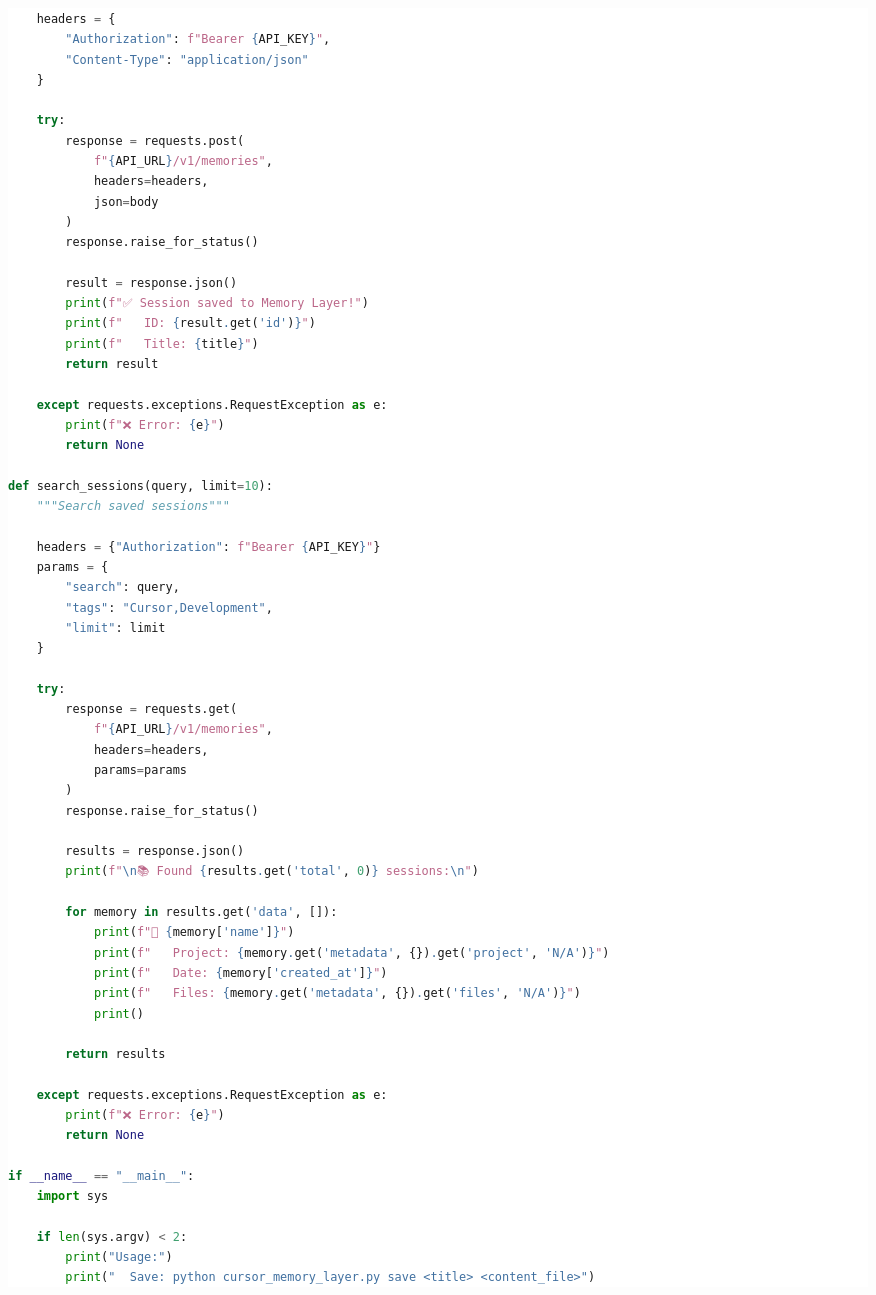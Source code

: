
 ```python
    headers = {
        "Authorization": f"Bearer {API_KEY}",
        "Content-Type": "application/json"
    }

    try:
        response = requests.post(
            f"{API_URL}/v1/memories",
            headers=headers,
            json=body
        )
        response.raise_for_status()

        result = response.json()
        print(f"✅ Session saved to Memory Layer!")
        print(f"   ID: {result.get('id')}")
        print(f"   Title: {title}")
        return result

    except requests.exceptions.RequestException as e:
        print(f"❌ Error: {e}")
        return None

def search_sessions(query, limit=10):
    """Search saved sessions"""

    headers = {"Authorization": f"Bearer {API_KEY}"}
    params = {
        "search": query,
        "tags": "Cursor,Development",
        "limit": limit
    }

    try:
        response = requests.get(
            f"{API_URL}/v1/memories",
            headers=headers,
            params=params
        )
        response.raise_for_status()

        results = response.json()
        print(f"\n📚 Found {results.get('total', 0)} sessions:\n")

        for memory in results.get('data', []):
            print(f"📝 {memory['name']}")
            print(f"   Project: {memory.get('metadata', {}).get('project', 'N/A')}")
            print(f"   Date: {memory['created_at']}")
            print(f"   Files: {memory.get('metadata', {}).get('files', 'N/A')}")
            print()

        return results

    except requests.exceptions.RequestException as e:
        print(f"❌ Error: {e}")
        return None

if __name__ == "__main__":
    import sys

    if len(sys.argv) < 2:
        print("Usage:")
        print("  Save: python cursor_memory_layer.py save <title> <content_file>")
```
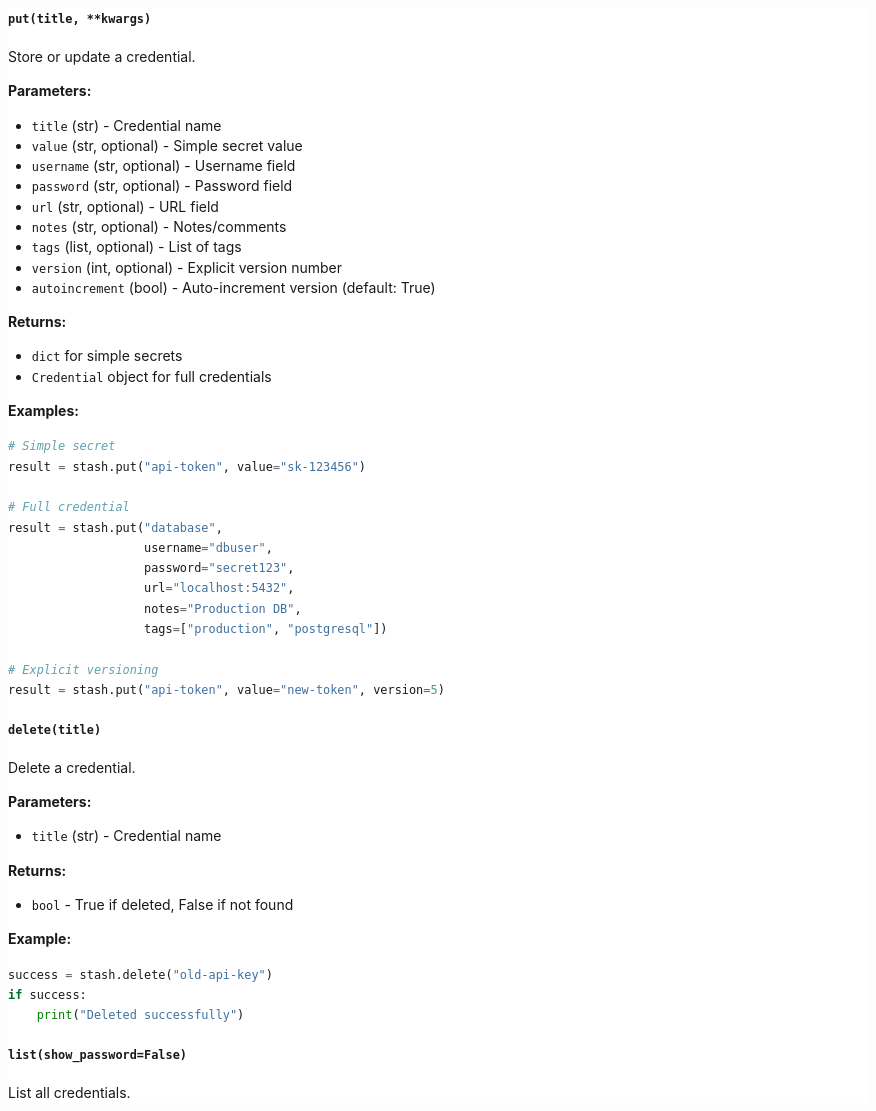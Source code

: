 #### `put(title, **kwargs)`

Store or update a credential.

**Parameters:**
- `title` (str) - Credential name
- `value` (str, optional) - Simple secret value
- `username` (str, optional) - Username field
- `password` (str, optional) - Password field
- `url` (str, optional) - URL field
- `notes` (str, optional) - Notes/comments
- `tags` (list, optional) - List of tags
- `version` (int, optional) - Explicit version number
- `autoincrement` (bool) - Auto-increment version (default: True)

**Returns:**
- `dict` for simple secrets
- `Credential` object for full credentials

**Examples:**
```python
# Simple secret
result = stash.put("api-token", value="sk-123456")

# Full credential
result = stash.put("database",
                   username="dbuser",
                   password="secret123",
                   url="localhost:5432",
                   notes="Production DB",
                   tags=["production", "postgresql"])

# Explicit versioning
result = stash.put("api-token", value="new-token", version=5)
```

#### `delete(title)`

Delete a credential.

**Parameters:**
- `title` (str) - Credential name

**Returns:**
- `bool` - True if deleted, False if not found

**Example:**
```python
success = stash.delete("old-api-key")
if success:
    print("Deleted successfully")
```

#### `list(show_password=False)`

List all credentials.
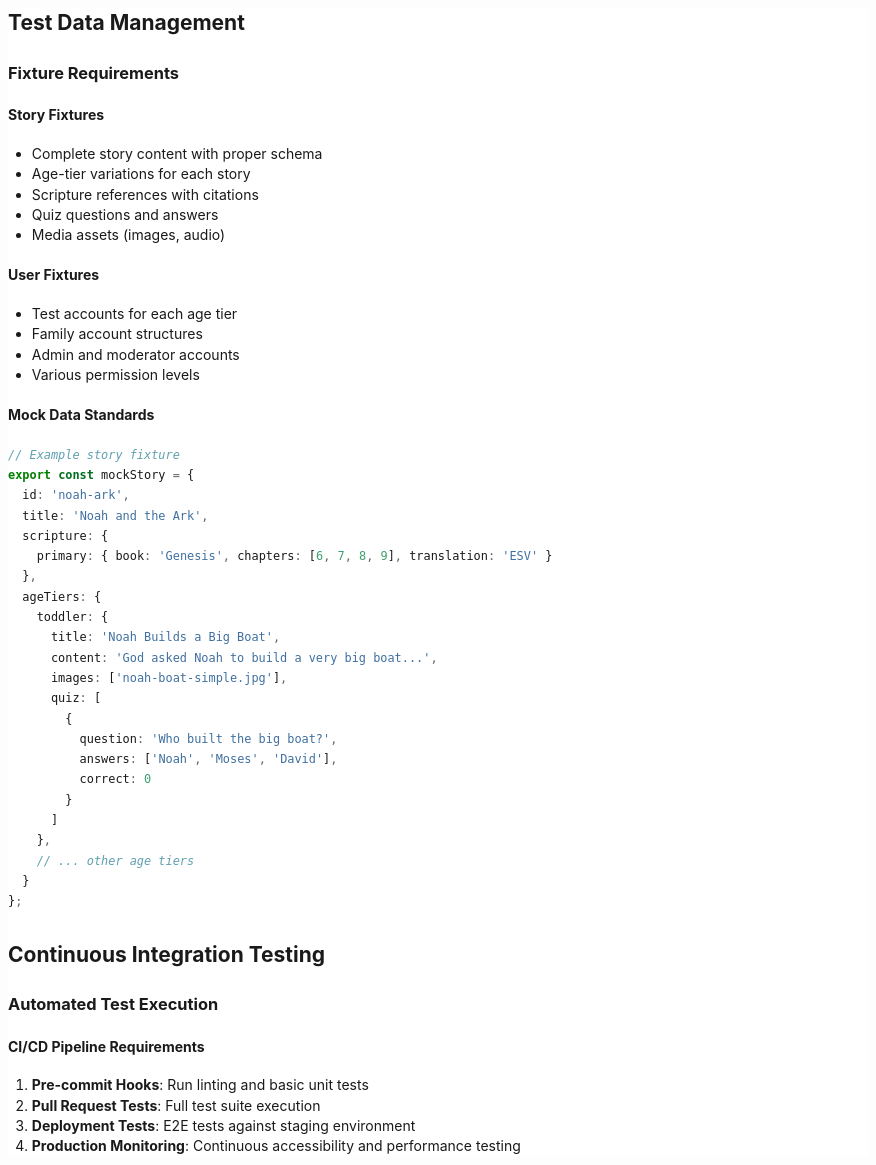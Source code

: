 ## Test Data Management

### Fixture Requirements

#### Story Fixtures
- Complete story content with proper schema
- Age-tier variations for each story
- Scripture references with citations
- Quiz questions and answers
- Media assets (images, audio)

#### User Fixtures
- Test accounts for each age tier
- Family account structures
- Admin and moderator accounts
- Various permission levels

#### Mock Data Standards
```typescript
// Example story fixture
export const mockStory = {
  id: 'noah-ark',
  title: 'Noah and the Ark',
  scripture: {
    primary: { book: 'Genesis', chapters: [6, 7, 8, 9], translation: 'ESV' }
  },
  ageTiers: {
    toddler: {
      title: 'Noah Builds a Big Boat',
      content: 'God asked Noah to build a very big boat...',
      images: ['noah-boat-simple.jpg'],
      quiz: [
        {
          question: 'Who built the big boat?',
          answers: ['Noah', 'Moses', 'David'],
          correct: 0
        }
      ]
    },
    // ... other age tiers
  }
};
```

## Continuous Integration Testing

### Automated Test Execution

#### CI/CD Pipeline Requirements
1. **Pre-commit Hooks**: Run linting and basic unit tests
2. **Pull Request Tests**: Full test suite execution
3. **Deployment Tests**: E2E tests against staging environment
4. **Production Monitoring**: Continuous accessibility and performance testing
=-=-=
Directions for this task: Leave out the pictures and copy the rest of the material above exactly.

Result of the exercise:
Source code

:
 ```python
    headers = {
        "Authorization": f"Bearer {API_KEY}",
        "Content-Type": "application/json"
    }

    try:
        response = requests.post(
            f"{API_URL}/v1/memories",
            headers=headers,
            json=body
        )
        response.raise_for_status()

        result = response.json()
        print(f"✅ Session saved to Memory Layer!")
        print(f"   ID: {result.get('id')}")
        print(f"   Title: {title}")
        return result

    except requests.exceptions.RequestException as e:
        print(f"❌ Error: {e}")
        return None

def search_sessions(query, limit=10):
    """Search saved sessions"""

    headers = {"Authorization": f"Bearer {API_KEY}"}
    params = {
        "search": query,
        "tags": "Cursor,Development",
        "limit": limit
    }

    try:
        response = requests.get(
            f"{API_URL}/v1/memories",
            headers=headers,
            params=params
        )
        response.raise_for_status()

        results = response.json()
        print(f"\n📚 Found {results.get('total', 0)} sessions:\n")

        for memory in results.get('data', []):
            print(f"📝 {memory['name']}")
            print(f"   Project: {memory.get('metadata', {}).get('project', 'N/A')}")
            print(f"   Date: {memory['created_at']}")
            print(f"   Files: {memory.get('metadata', {}).get('files', 'N/A')}")
            print()

        return results

    except requests.exceptions.RequestException as e:
        print(f"❌ Error: {e}")
        return None

if __name__ == "__main__":
    import sys

    if len(sys.argv) < 2:
        print("Usage:")
        print("  Save: python cursor_memory_layer.py save <title> <content_file>")
```
Source code

: #### `put(title, **kwargs)`

Store or update a credential.

**Parameters:**
- `title` (str) - Credential name
- `value` (str, optional) - Simple secret value
- `username` (str, optional) - Username field
- `password` (str, optional) - Password field
- `url` (str, optional) - URL field
- `notes` (str, optional) - Notes/comments
- `tags` (list, optional) - List of tags
- `version` (int, optional) - Explicit version number
- `autoincrement` (bool) - Auto-increment version (default: True)

**Returns:**
- `dict` for simple secrets
- `Credential` object for full credentials

**Examples:**
```python
# Simple secret
result = stash.put("api-token", value="sk-123456")

# Full credential
result = stash.put("database",
                   username="dbuser",
                   password="secret123",
                   url="localhost:5432",
                   notes="Production DB",
                   tags=["production", "postgresql"])

# Explicit versioning
result = stash.put("api-token", value="new-token", version=5)
```

#### `delete(title)`

Delete a credential.

**Parameters:**
- `title` (str) - Credential name

**Returns:**
- `bool` - True if deleted, False if not found

**Example:**
```python
success = stash.delete("old-api-key")
if success:
    print("Deleted successfully")
```

#### `list(show_password=False)`

List all credentials.
Source code

: ## Test Data Management

### Fixture Requirements

#### Story Fixtures
- Complete story content with proper schema
- Age-tier variations for each story
- Scripture references with citations
- Quiz questions and answers
- Media assets (images, audio)

#### User Fixtures
- Test accounts for each age tier
- Family account structures
- Admin and moderator accounts
- Various permission levels

#### Mock Data Standards
```typescript
// Example story fixture
export const mockStory = {
  id: 'noah-ark',
  title: 'Noah and the Ark',
  scripture: {
    primary: { book: 'Genesis', chapters: [6, 7, 8, 9], translation: 'ESV' }
  },
  ageTiers: {
    toddler: {
      title: 'Noah Builds a Big Boat',
      content: 'God asked Noah to build a very big boat...',
      images: ['noah-boat-simple.jpg'],
      quiz: [
        {
          question: 'Who built the big boat?',
          answers: ['Noah', 'Moses', 'David'],
          correct: 0
        }
      ]
    },
    // ... other age tiers
  }
};
```

## Continuous Integration Testing

### Automated Test Execution

#### CI/CD Pipeline Requirements
1. **Pre-commit Hooks**: Run linting and basic unit tests
2. **Pull Request Tests**: Full test suite execution
3. **Deployment Tests**: E2E tests against staging environment
4. **Production Monitoring**: Continuous accessibility and performance testing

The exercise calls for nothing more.